The building block concept is part of the PLATO Test Scripts and not of the Common-EGSE. All building blocks that are defined will therefore live in the plato-test-scripts repository, mostly in the camtest.commanding module. The @building_block decorator itself is defined in the module camtest.core.exec.

The building block decorator is defined as def building_block(func: Callable) → Callable: which means the decorator must be used without brackets () or arguments. The function which is decorated must be defined with keyword only arguments that all have a default value of None.

The building block decorator performs the following actions and checks for the function at import time:

the decorated function func is attributed as a building block, i.e. the func will get the attribute BUILDING_BLOCK_FUNC set to True. This is internally used in the execute function to ensure the executed function is a building block.
the decorator will check if a YAML file exists with the definition of default keyword arguments. The location of the YAML file is fixed.

Possible future change

Consider putting building block defaults in one defaults.yaml file located at the same location as the building block definition. That would create one file for all defaults at that location, instead of one file for each building block. What to do when two building blocks have identical names, but defined in a different module?

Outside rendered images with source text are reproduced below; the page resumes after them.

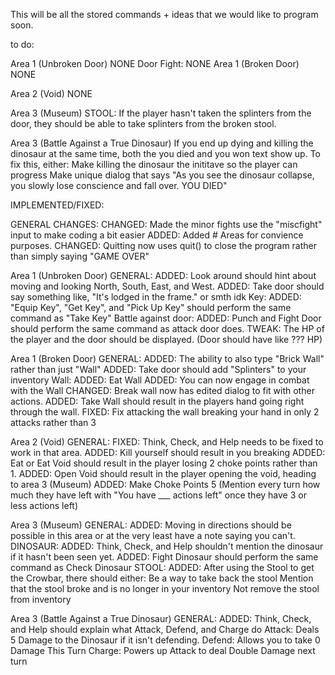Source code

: This will be all the stored commands + ideas that we would like to program soon.


to do:

Area 1 (Unbroken Door)
  NONE
  Door Fight:
    NONE
Area 1 (Broken Door)
  NONE

Area 2 (Void)
  NONE

Area 3 (Museum)
  STOOL:
    If the player hasn't taken the splinters from the door, they should be able to take splinters from the broken stool.

Area 3 (Battle Against a True Dinosaur)
  If you end up dying and killing the dinosaur at the same time, both the you died and you won text show up. To fix this, either:
    Make killing the dinosaur the inititave so the player can progress
    Make unique dialog that says "As you see the dinosaur collapse, you slowly lose conscience and fall over. YOU DIED"

IMPLEMENTED/FIXED:

GENERAL CHANGES:
  CHANGED: Made the minor fights use the "miscfight" input to make coding a bit easier
  ADDED: Added # Areas for convience purposes.
  CHANGED: Quitting now uses quit() to close the program rather than simply saying "GAME OVER"

Area 1 (Unbroken Door)
  GENERAL:
    ADDED: Look around should hint about moving and looking North, South, East, and West.
    ADDED: Take door should say something like, "It's lodged in the frame." or smth idk
  Key:
    ADDED: "Equip Key", "Get Key", and "Pick Up Key" should perform the same command as "Take Key"
  Battle against door:
    ADDED: Punch and Fight Door should perform the same command as attack door does.
    TWEAK: The HP of the player and the door should be displayed. (Door should have like ??? HP)

Area 1 (Broken Door)
  GENERAL:
    ADDED: The ability to also type "Brick Wall" rather than just "Wall"
    ADDED: Take door should add "Splinters" to your inventory
  Wall:
    ADDED: Eat Wall
    ADDED: You can now engage in combat with the Wall
    CHANGED: Break wall now has edited dialog to fit with other actions.
    ADDED: Take Wall should result in the players hand going right through the wall.
    FIXED: Fix attacking the wall breaking your hand in only 2 attacks rather than 3

Area 2 (Void)
    GENERAL:
      FIXED: Think, Check, and Help needs to be fixed to work in that area.
      ADDED: Kill yourself should result in you breaking
      ADDED: Eat or Eat Void should result in the player losing 2 choke points rather than 1.
      ADDED: Open Void should result in the player opening the void, heading to area 3 (Museum)
      ADDED: Make Choke Points 5 (Mention every turn how much they have left with "You have ___ actions left" once they have 3 or less actions left)

Area 3 (Museum)
    GENERAL:
      ADDED: Moving in directions should be possible in this area or at the very least have a note saying you can't.
    DINOSAUR:
      ADDED: Think, Check, and Help shouldn't mention the dinosaur if it hasn't been seen yet.
      ADDED: Fight Dinosaur should perform the same command as Check Dinosaur
    STOOL:
      ADDED: After using the Stool to get the Crowbar, there should either:
        Be a way to take back the stool
        Mention that the stool broke and is no longer in your inventory
        Not remove the stool from inventory

Area 3 (Battle Against a True Dinosaur)
    GENERAL:
      ADDED: Think, Check, and Help should explain what Attack, Defend, and Charge do
        Attack: Deals 5 Damage to the Dinosaur if it isn't defending.
        Defend: Allows you to take 0 Damage This Turn
        Charge: Powers up Attack to deal Double Damage next turn
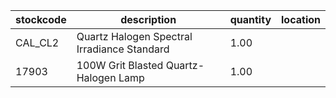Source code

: |stockcode|description|quantity|location|
|---------|-----------|--------|--------|
|CAL_CL2|Quartz Halogen Spectral Irradiance Standard|1.00||
|17903|100W Grit Blasted Quartz-Halogen Lamp|1.00||
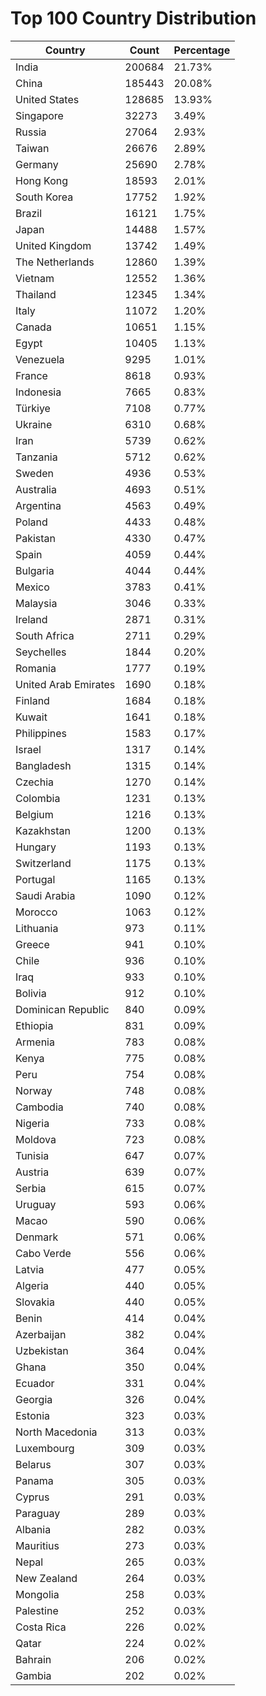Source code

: # Top 100 Country Distribution
| Country | Count | Percentage |
|----|----|----|
| India | 200684 | 21.73% |
| China | 185443 | 20.08% |
| United States | 128685 | 13.93% |
| Singapore | 32273 | 3.49% |
| Russia | 27064 | 2.93% |
| Taiwan | 26676 | 2.89% |
| Germany | 25690 | 2.78% |
| Hong Kong | 18593 | 2.01% |
| South Korea | 17752 | 1.92% |
| Brazil | 16121 | 1.75% |
| Japan | 14488 | 1.57% |
| United Kingdom | 13742 | 1.49% |
| The Netherlands | 12860 | 1.39% |
| Vietnam | 12552 | 1.36% |
| Thailand | 12345 | 1.34% |
| Italy | 11072 | 1.20% |
| Canada | 10651 | 1.15% |
| Egypt | 10405 | 1.13% |
| Venezuela | 9295 | 1.01% |
| France | 8618 | 0.93% |
| Indonesia | 7665 | 0.83% |
| Türkiye | 7108 | 0.77% |
| Ukraine | 6310 | 0.68% |
| Iran | 5739 | 0.62% |
| Tanzania | 5712 | 0.62% |
| Sweden | 4936 | 0.53% |
| Australia | 4693 | 0.51% |
| Argentina | 4563 | 0.49% |
| Poland | 4433 | 0.48% |
| Pakistan | 4330 | 0.47% |
| Spain | 4059 | 0.44% |
| Bulgaria | 4044 | 0.44% |
| Mexico | 3783 | 0.41% |
| Malaysia | 3046 | 0.33% |
| Ireland | 2871 | 0.31% |
| South Africa | 2711 | 0.29% |
| Seychelles | 1844 | 0.20% |
| Romania | 1777 | 0.19% |
| United Arab Emirates | 1690 | 0.18% |
| Finland | 1684 | 0.18% |
| Kuwait | 1641 | 0.18% |
| Philippines | 1583 | 0.17% |
| Israel | 1317 | 0.14% |
| Bangladesh | 1315 | 0.14% |
| Czechia | 1270 | 0.14% |
| Colombia | 1231 | 0.13% |
| Belgium | 1216 | 0.13% |
| Kazakhstan | 1200 | 0.13% |
| Hungary | 1193 | 0.13% |
| Switzerland | 1175 | 0.13% |
| Portugal | 1165 | 0.13% |
| Saudi Arabia | 1090 | 0.12% |
| Morocco | 1063 | 0.12% |
| Lithuania | 973 | 0.11% |
| Greece | 941 | 0.10% |
| Chile | 936 | 0.10% |
| Iraq | 933 | 0.10% |
| Bolivia | 912 | 0.10% |
| Dominican Republic | 840 | 0.09% |
| Ethiopia | 831 | 0.09% |
| Armenia | 783 | 0.08% |
| Kenya | 775 | 0.08% |
| Peru | 754 | 0.08% |
| Norway | 748 | 0.08% |
| Cambodia | 740 | 0.08% |
| Nigeria | 733 | 0.08% |
| Moldova | 723 | 0.08% |
| Tunisia | 647 | 0.07% |
| Austria | 639 | 0.07% |
| Serbia | 615 | 0.07% |
| Uruguay | 593 | 0.06% |
| Macao | 590 | 0.06% |
| Denmark | 571 | 0.06% |
| Cabo Verde | 556 | 0.06% |
| Latvia | 477 | 0.05% |
| Algeria | 440 | 0.05% |
| Slovakia | 440 | 0.05% |
| Benin | 414 | 0.04% |
| Azerbaijan | 382 | 0.04% |
| Uzbekistan | 364 | 0.04% |
| Ghana | 350 | 0.04% |
| Ecuador | 331 | 0.04% |
| Georgia | 326 | 0.04% |
| Estonia | 323 | 0.03% |
| North Macedonia | 313 | 0.03% |
| Luxembourg | 309 | 0.03% |
| Belarus | 307 | 0.03% |
| Panama | 305 | 0.03% |
| Cyprus | 291 | 0.03% |
| Paraguay | 289 | 0.03% |
| Albania | 282 | 0.03% |
| Mauritius | 273 | 0.03% |
| Nepal | 265 | 0.03% |
| New Zealand | 264 | 0.03% |
| Mongolia | 258 | 0.03% |
| Palestine | 252 | 0.03% |
| Costa Rica | 226 | 0.02% |
| Qatar | 224 | 0.02% |
| Bahrain | 206 | 0.02% |
| Gambia | 202 | 0.02% |
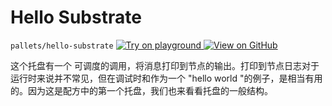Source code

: # Hello Substrate

`pallets/hello-substrate`
<a target="_blank" href="https://playground.substrate.dev/?deploy=recipes&files=%2Fhome%2Fsubstrate%2Fworkspace%2Fpallets%2Fhello-substrate%2Fsrc%2Flib.rs">
	<img src="https://img.shields.io/badge/Playground-Try%20it!-brightgreen?logo=Parity%20Substrate" alt ="Try on playground"/>
</a>
<a target="_blank" href="https://github.com/substrate-developer-hub/recipes/tree/master/pallets/hello-substrate/src/lib.rs">
	<img src="https://img.shields.io/badge/Github-View%20Code-brightgreen?logo=github" alt ="View on GitHub"/>
</a>

这个托盘有一个
可调度的调用，将消息打印到节点的输出。打印到节点日志对于运行时来说并不常见，但在调试时和作为一个 "hello world "的例子，是相当有用的。因为这是配方中的第一个托盘，我们也来看看托盘的一般结构。
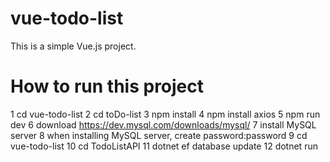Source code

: # vue-todo-list
This is a simple Vue.js project.
# How to run this project
1 cd vue-todo-list
2 cd toDo-list
3 npm install
4 npm install axios
5 npm run dev
6 download https://dev.mysql.com/downloads/mysql/
7 install MySQL server
8 when installing MySQL server, create password:password
9 cd vue-todo-list 
10 cd TodoListAPI
11 dotnet ef database update
12 dotnet run 



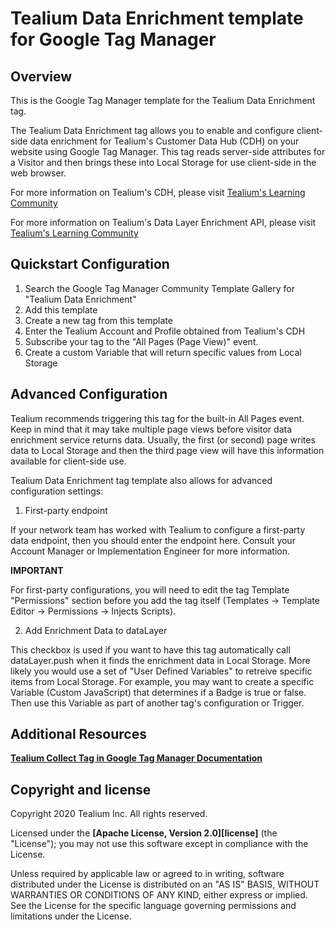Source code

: # Tealium Data Enrichment template for Google Tag Manager

## Overview

This is the Google Tag Manager template for the Tealium Data Enrichment tag.

The Tealium Data Enrichment tag allows you to enable and configure client-side data enrichment for Tealium's Customer Data Hub (CDH) on your website using Google Tag Manager.  This tag reads server-side attributes for a Visitor and then brings these into Local Storage for use client-side in the web browser.

For more information on Tealium's CDH, please visit [Tealium's Learning Community](https://community.tealiumiq.com/t5/Customer-Data-Hub/Introduction-to-Customer-Data-Hub/ta-p/17571)

For more information on Tealium's Data Layer Enrichment API, please visit [Tealium's Learning Community](https://community.tealiumiq.com/t5/Customer-Data-Hub/Data-Layer-Enrichment-Public-API/ta-p/155)

## Quickstart Configuration

1. Search the Google Tag Manager Community Template Gallery for "Tealium Data Enrichment"
2. Add this template
3. Create a new tag from this template
4. Enter the Tealium Account and Profile obtained from Tealium's CDH
5. Subscribe your tag to the "All Pages (Page View)" event.
6. Create a custom Variable that will return specific values from Local Storage

## Advanced Configuration

Tealium recommends triggering this tag for the built-in All Pages event.  Keep in mind that it may take multiple page views before visitor data enrichment service returns data.  Usually, the first (or second) page writes data to Local Storage and then the third page view will have this information available for client-side use.

Tealium Data Enrichment tag template also allows for advanced configuration settings:

1. First-party endpoint

If your network team has worked with Tealium to configure a first-party data endpoint, then you should enter the endpoint here.  Consult your Account Manager or Implementation Engineer for more information.

**IMPORTANT**

For first-party configurations, you will need to edit the tag Template "Permissions" section before you add the tag itself (Templates -> Template Editor -> Permissions -> Injects Scripts).

2. Add Enrichment Data to dataLayer 

This checkbox is used if you want to have this tag automatically call dataLayer.push when it finds the enrichment data in Local Storage.  More likely you would use a set of "User Defined Variables" to retreive specific items from Local Storage.  For example, you may want to create a specific Variable (Custom JavaScript) that determines if a Badge is true or false.  Then use this Variable as part of another tag's configuration or Trigger.

## Additional Resources

**[Tealium Collect Tag in Google Tag Manager Documentation](https://docs.tealium.com/platforms/google-tag-manager/install/)**

## Copyright and license

Copyright 2020 Tealium Inc. All rights reserved.

Licensed under the **[Apache License, Version 2.0][license]** (the "License");
you may not use this software except in compliance with the License.

Unless required by applicable law or agreed to in writing, software
distributed under the License is distributed on an "AS IS" BASIS,
WITHOUT WARRANTIES OR CONDITIONS OF ANY KIND, either express or implied.
See the License for the specific language governing permissions and
limitations under the License.

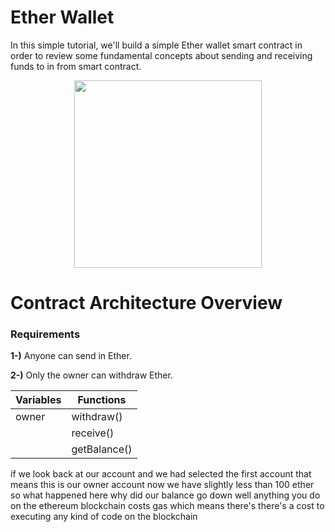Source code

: # Ether Wallet

In this simple tutorial, we'll build a simple Ether wallet smart contract in order to review some fundamental concepts about sending and receiving funds to in from smart contract.

<p align="center">
  <img src="https://user-images.githubusercontent.com/22610163/221370598-9c796df9-e71f-41c4-a6ad-5b4827a30c1e.png" {width=30px height=300px}>
</p>

# Contract Architecture Overview

### Requirements

**1-)** Anyone can send in Ether.

**2-)** Only the owner can withdraw Ether.


| Variables | Functions    |
|-----------|--------------|
| owner     | withdraw()   |
|           | receive()    |
|           | getBalance() |


if we look back at our account and we had selected the first account that means this is our owner account now we have slightly less than 100 ether so what happened here why did our balance go down well anything you do on the ethereum blockchain costs gas which means there's there's a cost to executing any kind of code on the blockchain

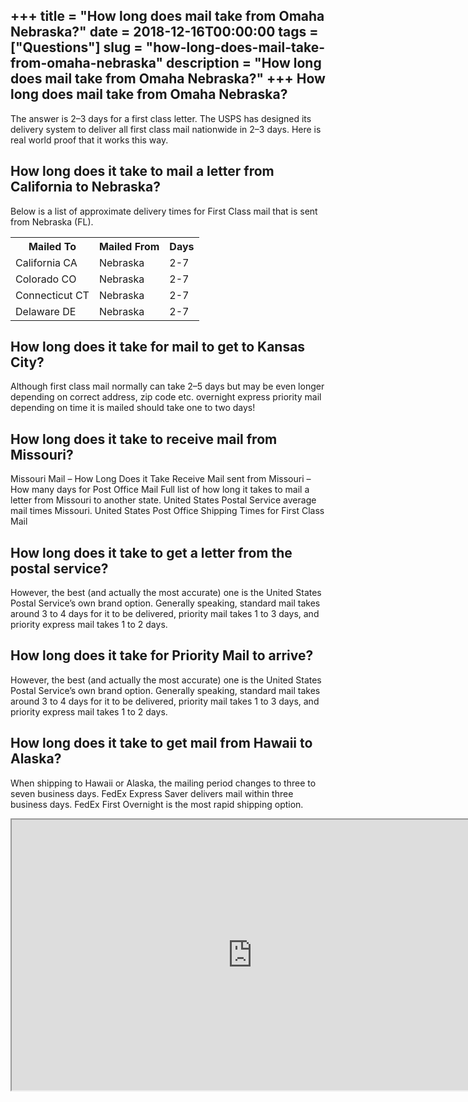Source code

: +++
title = "How long does mail take from Omaha Nebraska?"
date = 2018-12-16T00:00:00
tags = ["Questions"]
slug = "how-long-does-mail-take-from-omaha-nebraska"
description = "How long does mail take from Omaha Nebraska?"
+++
How long does mail take from Omaha Nebraska?
--------------------------------------------

The answer is 2–3 days for a first class letter. The USPS has designed its delivery system to deliver all first class mail nationwide in 2–3 days. Here is real world proof that it works this way.

How long does it take to mail a letter from California to Nebraska?
-------------------------------------------------------------------

Below is a list of approximate delivery times for First Class mail that is sent from Nebraska (FL).

<table><tr><th>Mailed To</th><th>Mailed From</th><th>Days</th></tr><tr><td>California CA</td><td>Nebraska</td><td>2-7</td></tr><tr><td>Colorado CO</td><td>Nebraska</td><td>2-7</td></tr><tr><td>Connecticut CT</td><td>Nebraska</td><td>2-7</td></tr><tr><td>Delaware DE</td><td>Nebraska</td><td>2-7</td></tr></table>

How long does it take for mail to get to Kansas City?
-----------------------------------------------------

Although first class mail normally can take 2–5 days but may be even longer depending on correct address, zip code etc. overnight express priority mail depending on time it is mailed should take one to two days!

How long does it take to receive mail from Missouri?
----------------------------------------------------

Missouri Mail – How Long Does it Take Receive Mail sent from Missouri – How many days for Post Office Mail Full list of how long it takes to mail a letter from Missouri to another state. United States Postal Service average mail times Missouri. United States Post Office Shipping Times for First Class Mail

How long does it take to get a letter from the postal service?
--------------------------------------------------------------

However, the best (and actually the most accurate) one is the United States Postal Service’s own brand option. Generally speaking, standard mail takes around 3 to 4 days for it to be delivered, priority mail takes 1 to 3 days, and priority express mail takes 1 to 2 days.

How long does it take for Priority Mail to arrive?
--------------------------------------------------

However, the best (and actually the most accurate) one is the United States Postal Service’s own brand option. Generally speaking, standard mail takes around 3 to 4 days for it to be delivered, priority mail takes 1 to 3 days, and priority express mail takes 1 to 2 days.

How long does it take to get mail from Hawaii to Alaska?
--------------------------------------------------------

When shipping to Hawaii or Alaska, the mailing period changes to three to seven business days. FedEx Express Saver delivers mail within three business days. FedEx First Overnight is the most rapid shipping option.

<iframe allow="accelerometer; autoplay; clipboard-write; encrypted-media; gyroscope; picture-in-picture" allowfullscreen="" class="__youtube_prefs__  epyt-is-override  no-lazyload" data-no-lazy="1" data-origheight="433" data-origwidth="770" data-skipgform_ajax_framebjll="" height="433" id="_ytid_44126" loading="lazy" src="https://www.youtube.com/embed/2kq--A6EDoM?enablejsapi=1&autoplay=0&cc_load_policy=0&cc_lang_pref=&iv_load_policy=1&loop=0&modestbranding=0&rel=1&fs=1&playsinline=0&autohide=2&theme=dark&color=red&controls=1&" title="YouTube player" width="770"></iframe>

The building block decorator performs the following actions and checks for the function at runtime:

check that no positional arguments are passed into the function,
fill the default value for keyword arguments that were not passed into the function, provided the function has defaults,
check if there are still missing arguments, required keyword arguments that have no default and are not provided in the call.

Then, before the function is actually called, the start_building_block() function is called. This will register the building block in the observation context and add the command to the command sequence in the GlobalState if this is a dry run. A corresponding end_building_block() will de-register the function from the observation context and the command sequence.

The overhead for a function decorated as a building block is about 350μs.

higher level test house independent commanding scripts

22. The Tasks GUI

The Tasks GUI is a generic GUI that allows the test operator to execute standard tasks by clicking the task button and provide the necessary arguments. An example of such a Task GUI is given in the screenshot below.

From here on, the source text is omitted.